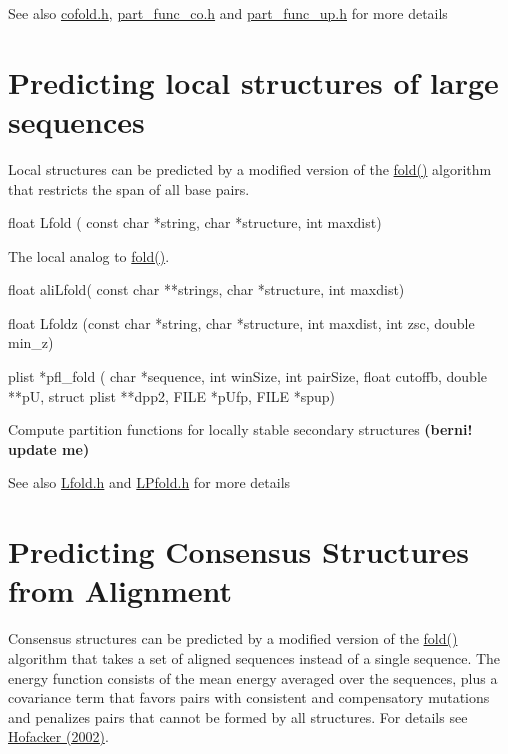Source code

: \begin{DoxySeeAlso}{See also}
\hyperlink{cofold_8h}{cofold.h}, \hyperlink{part__func__co_8h}{part\_\-func\_\-co.h} and \hyperlink{part__func__up_8h}{part\_\-func\_\-up.h} for more details
\end{DoxySeeAlso}
\hypertarget{mp__fold_mp_Local_Fold}{}\section{Predicting local structures of large sequences}\label{mp__fold_mp_Local_Fold}
Local structures can be predicted by a modified version of the \hyperlink{fold_8h_aadafcb0f140795ae62e5ca027e335a9b}{fold()} algorithm that restricts the span of all base pairs.

\begin{DoxyVerb}
float Lfold ( const char *string,
              char *structure,
              int maxdist)
\end{DoxyVerb}
 The local analog to \hyperlink{fold_8h_aadafcb0f140795ae62e5ca027e335a9b}{fold()}. 

\begin{DoxyVerb}
float aliLfold( const char **strings,
                char *structure,
                int maxdist)
\end{DoxyVerb}
 

\begin{DoxyVerb}
float Lfoldz (const char *string,
              char *structure,
              int maxdist,
              int zsc,
              double min_z)
\end{DoxyVerb}
 

\begin{DoxyVerb}
plist *pfl_fold (
            char *sequence,
            int winSize,
            int pairSize,
            float cutoffb,
            double **pU,
            struct plist **dpp2,
            FILE *pUfp,
            FILE *spup)
\end{DoxyVerb}
 Compute partition functions for locally stable secondary structures {\bfseries (berni! update me)} 

\begin{DoxySeeAlso}{See also}
\hyperlink{Lfold_8h}{Lfold.h} and \hyperlink{LPfold_8h}{LPfold.h} for more details
\end{DoxySeeAlso}
\hypertarget{mp__fold_mp_Alignment_Fold}{}\section{Predicting Consensus Structures from Alignment}\label{mp__fold_mp_Alignment_Fold}
Consensus structures can be predicted by a modified version of the \hyperlink{fold_8h_aadafcb0f140795ae62e5ca027e335a9b}{fold()} algorithm that takes a set of aligned sequences instead of a single sequence. The energy function consists of the mean energy averaged over the sequences, plus a covariance term that favors pairs with consistent and compensatory mutations and penalizes pairs that cannot be formed by all structures. For details see \hyperlink{mp__ref_hofacker_02}{Hofacker (2002)}.


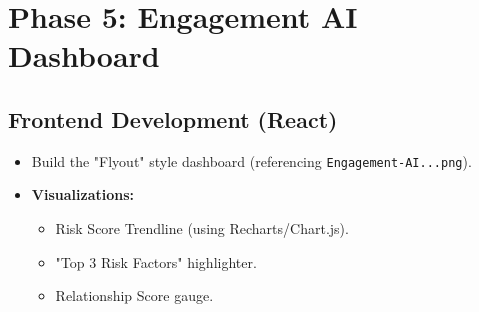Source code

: \documentclass[11pt,a4paper]{article}
\begin{document}
\section{Phase 5: Engagement AI Dashboard}
\subsection{Frontend Development (React)}
\begin{itemize}
    \item Build the "Flyout" style dashboard (referencing \texttt{Engagement-AI...png}).
    \item \textbf{Visualizations:}
    \begin{itemize}
        \item Risk Score Trendline (using Recharts/Chart.js).
        \item "Top 3 Risk Factors" highlighter.
        \item Relationship Score gauge.
    \end{itemize}
\end{itemize}
\end{document}

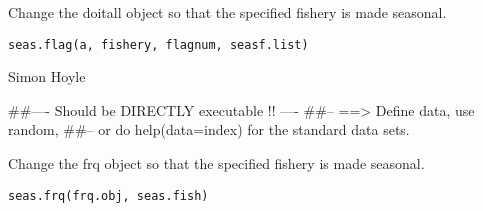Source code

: \documentclass[a4paper]{book}
\begin{document}
%
\begin{Description}\relax

Change the doitall object so that the specified fishery is made seasonal. 
\end{Description}
%
\begin{Usage}
\begin{verbatim}
seas.flag(a, fishery, flagnum, seasf.list)
\end{verbatim}
\end{Usage}
%
\begin{Arguments}
\begin{ldescription}
\item[\code{a}] 


\item[\code{fishery}] 


\item[\code{flagnum}] 


\item[\code{seasf.list}] 


\end{ldescription}
\end{Arguments}
%
\begin{Author}\relax

Simon Hoyle
\end{Author}
%
\begin{Examples}
\begin{ExampleCode}
##---- Should be DIRECTLY executable !! ----
##-- ==>  Define data, use random,
##--	or do  help(data=index)  for the standard data sets.

\end{ExampleCode}
\end{Examples}
%
\begin{Description}\relax

Change the frq object so that the specified fishery is made seasonal. 
\end{Description}
%
\begin{Usage}
\begin{verbatim}
seas.frq(frq.obj, seas.fish)
\end{verbatim}
\end{Usage}
%
\begin{Arguments}
\begin{ldescription}
\item[\code{frq.obj}] 


\item[\code{seas.fish}] 


\end{ldescription}
\end{Arguments}
\end{document}

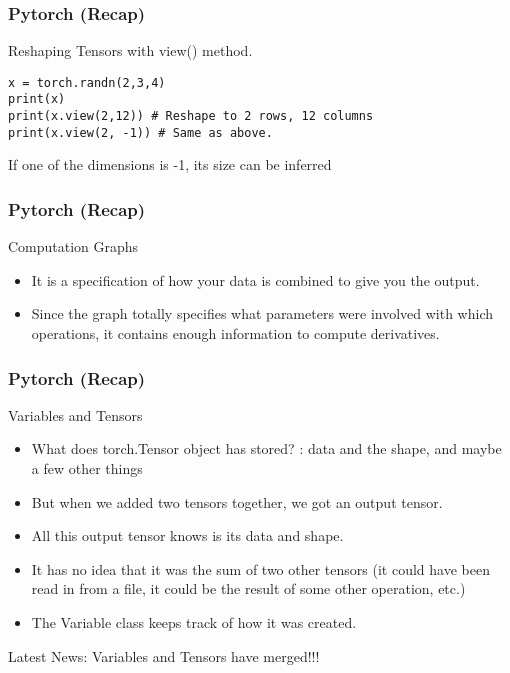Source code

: \begin{frame}[fragile]
\frametitle{Pytorch (Recap)}
Reshaping Tensors with view() method.
 \begin{lstlisting}
x = torch.randn(2,3,4)
print(x)
print(x.view(2,12)) # Reshape to 2 rows, 12 columns
print(x.view(2, -1)) # Same as above. 
 \end{lstlisting}
  If one of the dimensions is -1, its size can be inferred
 \end{frame} 
 
\begin{frame}[fragile]
\frametitle{Pytorch (Recap)}
Computation Graphs
\begin{itemize}
\item It is a specification of how your data is combined to give you the output. 
\item Since the graph totally specifies what parameters were involved with which operations, it contains enough information to compute derivatives.
\end{itemize}
 \end{frame} 
 
 
\begin{frame}[fragile]
\frametitle{Pytorch (Recap)}
Variables and Tensors
\begin{itemize}
\item What does torch.Tensor object has stored? : data and the shape, and maybe a few other things
\item But when we added two tensors together, we got an output tensor. 
\item All this output tensor knows is its data and shape. 
\item It has no idea that it was the sum of two other tensors (it could have been read in from a file, it could be the result of some other operation, etc.)
\item The Variable class keeps track of how it was created. 
\end{itemize}
Latest News: Variables and Tensors have merged!!!
 \end{frame}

__________

**PROBLEM STATEMENT:** Using the data above, count the lines that hold the string "seasonal". Report the number and nothing else.

**TASK RESPONSE:** 2